Source material:
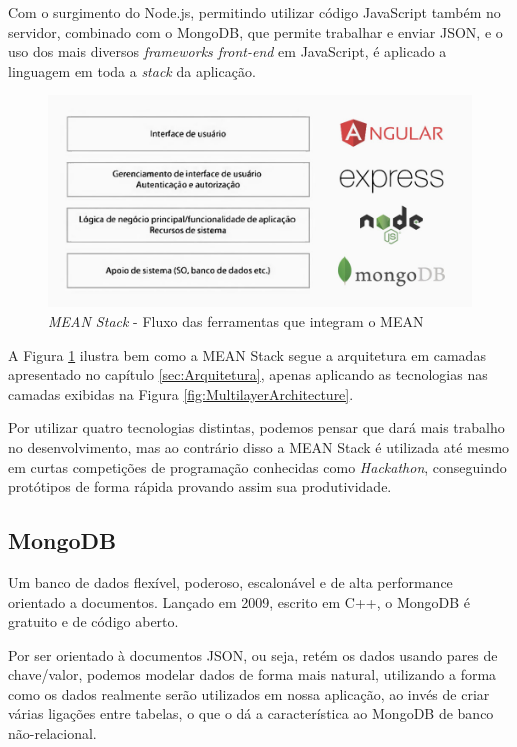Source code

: \documentclass[
	12pt,				%
	openright,			%
	twoside,			%
	a4paper,			%
	english,			%
	brazil				%
	]{abntex2}
\begin{document}
Com o surgimento do Node.js, permitindo utilizar código JavaScript também no servidor, combinado com o MongoDB, que permite trabalhar e enviar JSON, e o uso dos mais diversos \textit{frameworks front-end} em JavaScript, é aplicado a linguagem em toda a \textit{stack} da aplicação.

\begin{figure}[h]
	\centering

	\caption{\textit{MEAN Stack} - Fluxo das ferramentas que integram o MEAN} \label{fig:MEANStackFlow}
    \includegraphics[scale=0.4]{mean-stack-flow}

\end{figure}

A Figura \ref{fig:MEANStackFlow} ilustra bem como a MEAN Stack segue a arquitetura em camadas apresentado no capítulo \ref{sec:Arquitetura}, apenas aplicando as tecnologias nas camadas exibidas na Figura \ref{fig:MultilayerArchitecture}.

Por utilizar quatro tecnologias distintas, podemos pensar que dará mais trabalho no desenvolvimento, mas ao contrário disso a MEAN Stack é utilizada até mesmo em curtas competições de programação conhecidas como \textit{Hackathon}, conseguindo protótipos de forma rápida provando assim sua produtividade.

\subsection{MongoDB}

Um banco de dados flexível, poderoso, escalonável e de alta performance orientado a documentos. Lançado em 2009, escrito em C++, o MongoDB é gratuito e de código aberto.

Por ser orientado à documentos JSON, ou seja, retém os dados usando pares de chave/valor, podemos modelar dados de forma mais natural, utilizando a forma como os dados realmente serão utilizados em nossa aplicação, ao invés de criar várias ligações entre tabelas, o que o dá a característica ao MongoDB de banco não-relacional.
\end{document}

Work order:
An exact copy of every entry above is required, without the pictures.

Solution to this exercise:
Source code

: \documentclass[
	12pt,				%
	openright,			%
	twoside,			%
	a4paper,			%
	english,			%
	brazil				%
	]{abntex2}
\begin{document}
Com o surgimento do Node.js, permitindo utilizar código JavaScript também no servidor, combinado com o MongoDB, que permite trabalhar e enviar JSON, e o uso dos mais diversos \textit{frameworks front-end} em JavaScript, é aplicado a linguagem em toda a \textit{stack} da aplicação.

\begin{figure}[h]
	\centering

	\caption{\textit{MEAN Stack} - Fluxo das ferramentas que integram o MEAN} \label{fig:MEANStackFlow}
    \includegraphics[scale=0.4]{mean-stack-flow}

\end{figure}

A Figura \ref{fig:MEANStackFlow} ilustra bem como a MEAN Stack segue a arquitetura em camadas apresentado no capítulo \ref{sec:Arquitetura}, apenas aplicando as tecnologias nas camadas exibidas na Figura \ref{fig:MultilayerArchitecture}.

Por utilizar quatro tecnologias distintas, podemos pensar que dará mais trabalho no desenvolvimento, mas ao contrário disso a MEAN Stack é utilizada até mesmo em curtas competições de programação conhecidas como \textit{Hackathon}, conseguindo protótipos de forma rápida provando assim sua produtividade.

\subsection{MongoDB}

Um banco de dados flexível, poderoso, escalonável e de alta performance orientado a documentos. Lançado em 2009, escrito em C++, o MongoDB é gratuito e de código aberto.

Por ser orientado à documentos JSON, ou seja, retém os dados usando pares de chave/valor, podemos modelar dados de forma mais natural, utilizando a forma como os dados realmente serão utilizados em nossa aplicação, ao invés de criar várias ligações entre tabelas, o que o dá a característica ao MongoDB de banco não-relacional.
\end{document}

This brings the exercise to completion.